Problem to work on: Omit the pictures and copy the entries exactly.

Stored data:
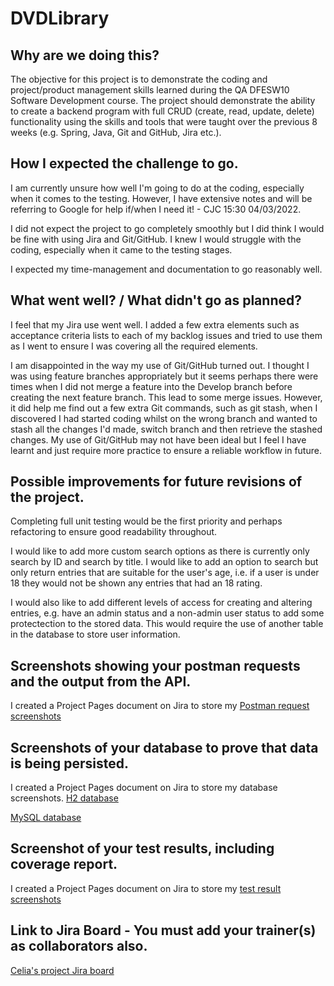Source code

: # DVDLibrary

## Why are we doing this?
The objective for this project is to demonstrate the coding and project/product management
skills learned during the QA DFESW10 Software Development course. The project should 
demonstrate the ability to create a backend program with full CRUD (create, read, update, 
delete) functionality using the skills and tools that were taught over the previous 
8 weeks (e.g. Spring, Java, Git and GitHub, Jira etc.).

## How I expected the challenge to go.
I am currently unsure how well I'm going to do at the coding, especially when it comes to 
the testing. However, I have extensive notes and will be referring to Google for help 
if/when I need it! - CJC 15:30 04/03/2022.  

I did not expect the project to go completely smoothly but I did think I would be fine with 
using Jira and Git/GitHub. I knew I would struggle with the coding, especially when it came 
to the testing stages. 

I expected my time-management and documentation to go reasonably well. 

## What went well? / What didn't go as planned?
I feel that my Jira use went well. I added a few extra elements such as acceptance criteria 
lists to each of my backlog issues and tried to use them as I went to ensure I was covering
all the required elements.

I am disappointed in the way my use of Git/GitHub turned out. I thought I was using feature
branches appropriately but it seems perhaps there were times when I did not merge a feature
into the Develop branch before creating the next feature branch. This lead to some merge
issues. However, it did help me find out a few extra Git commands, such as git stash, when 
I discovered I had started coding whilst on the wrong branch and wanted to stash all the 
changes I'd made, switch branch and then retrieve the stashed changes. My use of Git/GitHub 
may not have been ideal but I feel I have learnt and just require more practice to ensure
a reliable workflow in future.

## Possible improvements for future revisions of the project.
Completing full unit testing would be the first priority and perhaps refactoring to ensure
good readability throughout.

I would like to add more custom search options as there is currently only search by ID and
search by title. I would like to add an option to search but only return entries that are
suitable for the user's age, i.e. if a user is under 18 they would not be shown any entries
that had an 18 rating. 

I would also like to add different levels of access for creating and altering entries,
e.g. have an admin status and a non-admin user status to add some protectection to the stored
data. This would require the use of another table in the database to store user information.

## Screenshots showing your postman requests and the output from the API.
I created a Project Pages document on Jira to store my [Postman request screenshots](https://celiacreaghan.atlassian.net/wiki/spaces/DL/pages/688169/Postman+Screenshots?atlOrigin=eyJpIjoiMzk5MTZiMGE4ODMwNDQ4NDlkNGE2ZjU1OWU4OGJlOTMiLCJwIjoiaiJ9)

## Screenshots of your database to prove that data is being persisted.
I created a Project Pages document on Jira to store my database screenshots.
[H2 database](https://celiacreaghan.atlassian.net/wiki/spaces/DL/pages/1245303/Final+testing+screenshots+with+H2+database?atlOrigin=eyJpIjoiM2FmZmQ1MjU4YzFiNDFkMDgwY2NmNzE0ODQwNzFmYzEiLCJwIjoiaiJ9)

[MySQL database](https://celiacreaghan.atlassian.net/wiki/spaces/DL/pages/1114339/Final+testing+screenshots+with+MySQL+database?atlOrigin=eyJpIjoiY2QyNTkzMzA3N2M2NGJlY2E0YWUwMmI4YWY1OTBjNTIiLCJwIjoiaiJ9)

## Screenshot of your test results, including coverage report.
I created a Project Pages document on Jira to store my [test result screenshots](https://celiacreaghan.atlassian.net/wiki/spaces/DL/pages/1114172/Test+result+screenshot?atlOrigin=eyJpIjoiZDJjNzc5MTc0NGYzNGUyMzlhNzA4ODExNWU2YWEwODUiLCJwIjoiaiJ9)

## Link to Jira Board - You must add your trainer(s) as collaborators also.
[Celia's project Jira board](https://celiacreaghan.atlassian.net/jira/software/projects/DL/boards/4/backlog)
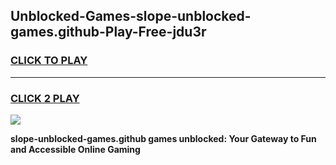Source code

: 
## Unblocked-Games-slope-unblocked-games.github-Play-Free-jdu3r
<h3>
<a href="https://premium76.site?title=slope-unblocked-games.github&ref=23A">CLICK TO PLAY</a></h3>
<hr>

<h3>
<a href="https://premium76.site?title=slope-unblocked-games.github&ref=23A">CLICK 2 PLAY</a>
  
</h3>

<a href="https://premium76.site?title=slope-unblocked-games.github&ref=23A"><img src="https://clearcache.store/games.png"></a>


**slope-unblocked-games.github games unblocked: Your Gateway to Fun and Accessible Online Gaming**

Problem solution:
Source code

: # DVDLibrary

## Why are we doing this?
The objective for this project is to demonstrate the coding and project/product management
skills learned during the QA DFESW10 Software Development course. The project should 
demonstrate the ability to create a backend program with full CRUD (create, read, update, 
delete) functionality using the skills and tools that were taught over the previous 
8 weeks (e.g. Spring, Java, Git and GitHub, Jira etc.).

## How I expected the challenge to go.
I am currently unsure how well I'm going to do at the coding, especially when it comes to 
the testing. However, I have extensive notes and will be referring to Google for help 
if/when I need it! - CJC 15:30 04/03/2022.  

I did not expect the project to go completely smoothly but I did think I would be fine with 
using Jira and Git/GitHub. I knew I would struggle with the coding, especially when it came 
to the testing stages. 

I expected my time-management and documentation to go reasonably well. 

## What went well? / What didn't go as planned?
I feel that my Jira use went well. I added a few extra elements such as acceptance criteria 
lists to each of my backlog issues and tried to use them as I went to ensure I was covering
all the required elements.

I am disappointed in the way my use of Git/GitHub turned out. I thought I was using feature
branches appropriately but it seems perhaps there were times when I did not merge a feature
into the Develop branch before creating the next feature branch. This lead to some merge
issues. However, it did help me find out a few extra Git commands, such as git stash, when 
I discovered I had started coding whilst on the wrong branch and wanted to stash all the 
changes I'd made, switch branch and then retrieve the stashed changes. My use of Git/GitHub 
may not have been ideal but I feel I have learnt and just require more practice to ensure
a reliable workflow in future.

## Possible improvements for future revisions of the project.
Completing full unit testing would be the first priority and perhaps refactoring to ensure
good readability throughout.

I would like to add more custom search options as there is currently only search by ID and
search by title. I would like to add an option to search but only return entries that are
suitable for the user's age, i.e. if a user is under 18 they would not be shown any entries
that had an 18 rating. 

I would also like to add different levels of access for creating and altering entries,
e.g. have an admin status and a non-admin user status to add some protectection to the stored
data. This would require the use of another table in the database to store user information.

## Screenshots showing your postman requests and the output from the API.
I created a Project Pages document on Jira to store my [Postman request screenshots](https://celiacreaghan.atlassian.net/wiki/spaces/DL/pages/688169/Postman+Screenshots?atlOrigin=eyJpIjoiMzk5MTZiMGE4ODMwNDQ4NDlkNGE2ZjU1OWU4OGJlOTMiLCJwIjoiaiJ9)

## Screenshots of your database to prove that data is being persisted.
I created a Project Pages document on Jira to store my database screenshots.
[H2 database](https://celiacreaghan.atlassian.net/wiki/spaces/DL/pages/1245303/Final+testing+screenshots+with+H2+database?atlOrigin=eyJpIjoiM2FmZmQ1MjU4YzFiNDFkMDgwY2NmNzE0ODQwNzFmYzEiLCJwIjoiaiJ9)

[MySQL database](https://celiacreaghan.atlassian.net/wiki/spaces/DL/pages/1114339/Final+testing+screenshots+with+MySQL+database?atlOrigin=eyJpIjoiY2QyNTkzMzA3N2M2NGJlY2E0YWUwMmI4YWY1OTBjNTIiLCJwIjoiaiJ9)

## Screenshot of your test results, including coverage report.
I created a Project Pages document on Jira to store my [test result screenshots](https://celiacreaghan.atlassian.net/wiki/spaces/DL/pages/1114172/Test+result+screenshot?atlOrigin=eyJpIjoiZDJjNzc5MTc0NGYzNGUyMzlhNzA4ODExNWU2YWEwODUiLCJwIjoiaiJ9)

## Link to Jira Board - You must add your trainer(s) as collaborators also.
[Celia's project Jira board](https://celiacreaghan.atlassian.net/jira/software/projects/DL/boards/4/backlog)
Source code

: 
## Unblocked-Games-slope-unblocked-games.github-Play-Free-jdu3r
<h3>
<a href="https://premium76.site?title=slope-unblocked-games.github&ref=23A">CLICK TO PLAY</a></h3>
<hr>

<h3>
<a href="https://premium76.site?title=slope-unblocked-games.github&ref=23A">CLICK 2 PLAY</a>
  
</h3>

<a href="https://premium76.site?title=slope-unblocked-games.github&ref=23A"><img src="https://clearcache.store/games.png"></a>


**slope-unblocked-games.github games unblocked: Your Gateway to Fun and Accessible Online Gaming**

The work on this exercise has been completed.